▶ WHAT YOU SHOULD DO
The answer must restate the records below word for word.

------------

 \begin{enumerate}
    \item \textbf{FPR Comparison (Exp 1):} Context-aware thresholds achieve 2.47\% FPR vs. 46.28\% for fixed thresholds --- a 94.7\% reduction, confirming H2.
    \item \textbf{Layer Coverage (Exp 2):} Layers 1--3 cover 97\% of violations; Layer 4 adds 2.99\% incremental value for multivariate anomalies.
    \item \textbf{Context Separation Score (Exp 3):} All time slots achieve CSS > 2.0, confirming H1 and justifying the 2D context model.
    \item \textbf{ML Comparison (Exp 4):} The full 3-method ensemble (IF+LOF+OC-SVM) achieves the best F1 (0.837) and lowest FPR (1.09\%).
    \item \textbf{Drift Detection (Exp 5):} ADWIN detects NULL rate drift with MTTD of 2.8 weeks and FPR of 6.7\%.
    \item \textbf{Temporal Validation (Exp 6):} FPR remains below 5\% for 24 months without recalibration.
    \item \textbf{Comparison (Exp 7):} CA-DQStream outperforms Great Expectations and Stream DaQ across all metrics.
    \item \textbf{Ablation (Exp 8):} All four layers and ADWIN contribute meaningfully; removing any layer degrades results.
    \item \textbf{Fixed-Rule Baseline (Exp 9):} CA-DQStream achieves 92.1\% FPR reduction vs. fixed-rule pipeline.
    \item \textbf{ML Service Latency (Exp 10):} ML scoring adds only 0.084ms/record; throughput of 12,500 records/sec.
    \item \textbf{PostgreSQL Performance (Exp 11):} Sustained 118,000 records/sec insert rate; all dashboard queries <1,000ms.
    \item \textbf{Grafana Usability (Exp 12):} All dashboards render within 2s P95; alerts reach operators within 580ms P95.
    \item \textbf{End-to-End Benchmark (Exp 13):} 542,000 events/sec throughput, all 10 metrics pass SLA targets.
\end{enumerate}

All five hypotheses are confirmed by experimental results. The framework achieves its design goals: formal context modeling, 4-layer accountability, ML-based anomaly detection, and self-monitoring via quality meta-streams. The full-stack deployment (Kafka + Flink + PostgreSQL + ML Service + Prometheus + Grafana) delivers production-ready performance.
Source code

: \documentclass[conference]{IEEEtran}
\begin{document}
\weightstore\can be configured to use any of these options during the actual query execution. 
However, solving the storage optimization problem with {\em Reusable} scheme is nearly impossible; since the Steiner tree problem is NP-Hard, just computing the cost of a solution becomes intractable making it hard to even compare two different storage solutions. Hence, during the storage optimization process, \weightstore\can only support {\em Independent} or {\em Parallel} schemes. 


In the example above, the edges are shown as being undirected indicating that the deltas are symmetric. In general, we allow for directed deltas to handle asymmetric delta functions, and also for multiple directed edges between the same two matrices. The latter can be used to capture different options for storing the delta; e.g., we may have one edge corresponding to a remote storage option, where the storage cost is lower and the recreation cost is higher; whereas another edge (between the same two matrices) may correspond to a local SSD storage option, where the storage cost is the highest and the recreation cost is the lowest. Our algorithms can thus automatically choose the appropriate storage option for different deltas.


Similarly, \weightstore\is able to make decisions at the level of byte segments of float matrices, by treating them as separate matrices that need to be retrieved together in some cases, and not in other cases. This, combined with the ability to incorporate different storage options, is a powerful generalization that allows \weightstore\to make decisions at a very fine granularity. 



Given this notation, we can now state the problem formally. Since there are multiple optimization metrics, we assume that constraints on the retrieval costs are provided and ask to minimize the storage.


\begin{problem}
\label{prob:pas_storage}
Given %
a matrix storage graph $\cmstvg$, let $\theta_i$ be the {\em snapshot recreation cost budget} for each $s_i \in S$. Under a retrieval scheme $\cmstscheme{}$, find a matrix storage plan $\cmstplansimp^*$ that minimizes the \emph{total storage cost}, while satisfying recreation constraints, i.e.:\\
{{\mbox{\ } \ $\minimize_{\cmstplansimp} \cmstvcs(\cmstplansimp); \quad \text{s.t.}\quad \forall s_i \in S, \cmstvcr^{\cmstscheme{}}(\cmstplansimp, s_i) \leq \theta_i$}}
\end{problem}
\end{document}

------------

▶ EXERCISE SOLUTION
 \begin{enumerate}
    \item \textbf{FPR Comparison (Exp 1):} Context-aware thresholds achieve 2.47\% FPR vs. 46.28\% for fixed thresholds --- a 94.7\% reduction, confirming H2.
    \item \textbf{Layer Coverage (Exp 2):} Layers 1--3 cover 97\% of violations; Layer 4 adds 2.99\% incremental value for multivariate anomalies.
    \item \textbf{Context Separation Score (Exp 3):} All time slots achieve CSS > 2.0, confirming H1 and justifying the 2D context model.
    \item \textbf{ML Comparison (Exp 4):} The full 3-method ensemble (IF+LOF+OC-SVM) achieves the best F1 (0.837) and lowest FPR (1.09\%).
    \item \textbf{Drift Detection (Exp 5):} ADWIN detects NULL rate drift with MTTD of 2.8 weeks and FPR of 6.7\%.
    \item \textbf{Temporal Validation (Exp 6):} FPR remains below 5\% for 24 months without recalibration.
    \item \textbf{Comparison (Exp 7):} CA-DQStream outperforms Great Expectations and Stream DaQ across all metrics.
    \item \textbf{Ablation (Exp 8):} All four layers and ADWIN contribute meaningfully; removing any layer degrades results.
    \item \textbf{Fixed-Rule Baseline (Exp 9):} CA-DQStream achieves 92.1\% FPR reduction vs. fixed-rule pipeline.
    \item \textbf{ML Service Latency (Exp 10):} ML scoring adds only 0.084ms/record; throughput of 12,500 records/sec.
    \item \textbf{PostgreSQL Performance (Exp 11):} Sustained 118,000 records/sec insert rate; all dashboard queries <1,000ms.
    \item \textbf{Grafana Usability (Exp 12):} All dashboards render within 2s P95; alerts reach operators within 580ms P95.
    \item \textbf{End-to-End Benchmark (Exp 13):} 542,000 events/sec throughput, all 10 metrics pass SLA targets.
\end{enumerate}

All five hypotheses are confirmed by experimental results. The framework achieves its design goals: formal context modeling, 4-layer accountability, ML-based anomaly detection, and self-monitoring via quality meta-streams. The full-stack deployment (Kafka + Flink + PostgreSQL + ML Service + Prometheus + Grafana) delivers production-ready performance.
Source code

: \documentclass[conference]{IEEEtran}
\begin{document}
\weightstore\can be configured to use any of these options during the actual query execution. 
However, solving the storage optimization problem with {\em Reusable} scheme is nearly impossible; since the Steiner tree problem is NP-Hard, just computing the cost of a solution becomes intractable making it hard to even compare two different storage solutions. Hence, during the storage optimization process, \weightstore\can only support {\em Independent} or {\em Parallel} schemes. 


In the example above, the edges are shown as being undirected indicating that the deltas are symmetric. In general, we allow for directed deltas to handle asymmetric delta functions, and also for multiple directed edges between the same two matrices. The latter can be used to capture different options for storing the delta; e.g., we may have one edge corresponding to a remote storage option, where the storage cost is lower and the recreation cost is higher; whereas another edge (between the same two matrices) may correspond to a local SSD storage option, where the storage cost is the highest and the recreation cost is the lowest. Our algorithms can thus automatically choose the appropriate storage option for different deltas.


Similarly, \weightstore\is able to make decisions at the level of byte segments of float matrices, by treating them as separate matrices that need to be retrieved together in some cases, and not in other cases. This, combined with the ability to incorporate different storage options, is a powerful generalization that allows \weightstore\to make decisions at a very fine granularity. 



Given this notation, we can now state the problem formally. Since there are multiple optimization metrics, we assume that constraints on the retrieval costs are provided and ask to minimize the storage.


\begin{problem}
\label{prob:pas_storage}
Given %
a matrix storage graph $\cmstvg$, let $\theta_i$ be the {\em snapshot recreation cost budget} for each $s_i \in S$. Under a retrieval scheme $\cmstscheme{}$, find a matrix storage plan $\cmstplansimp^*$ that minimizes the \emph{total storage cost}, while satisfying recreation constraints, i.e.:\\
{{\mbox{\ } \ $\minimize_{\cmstplansimp} \cmstvcs(\cmstplansimp); \quad \text{s.t.}\quad \forall s_i \in S, \cmstvcr^{\cmstscheme{}}(\cmstplansimp, s_i) \leq \theta_i$}}
\end{problem}
\end{document}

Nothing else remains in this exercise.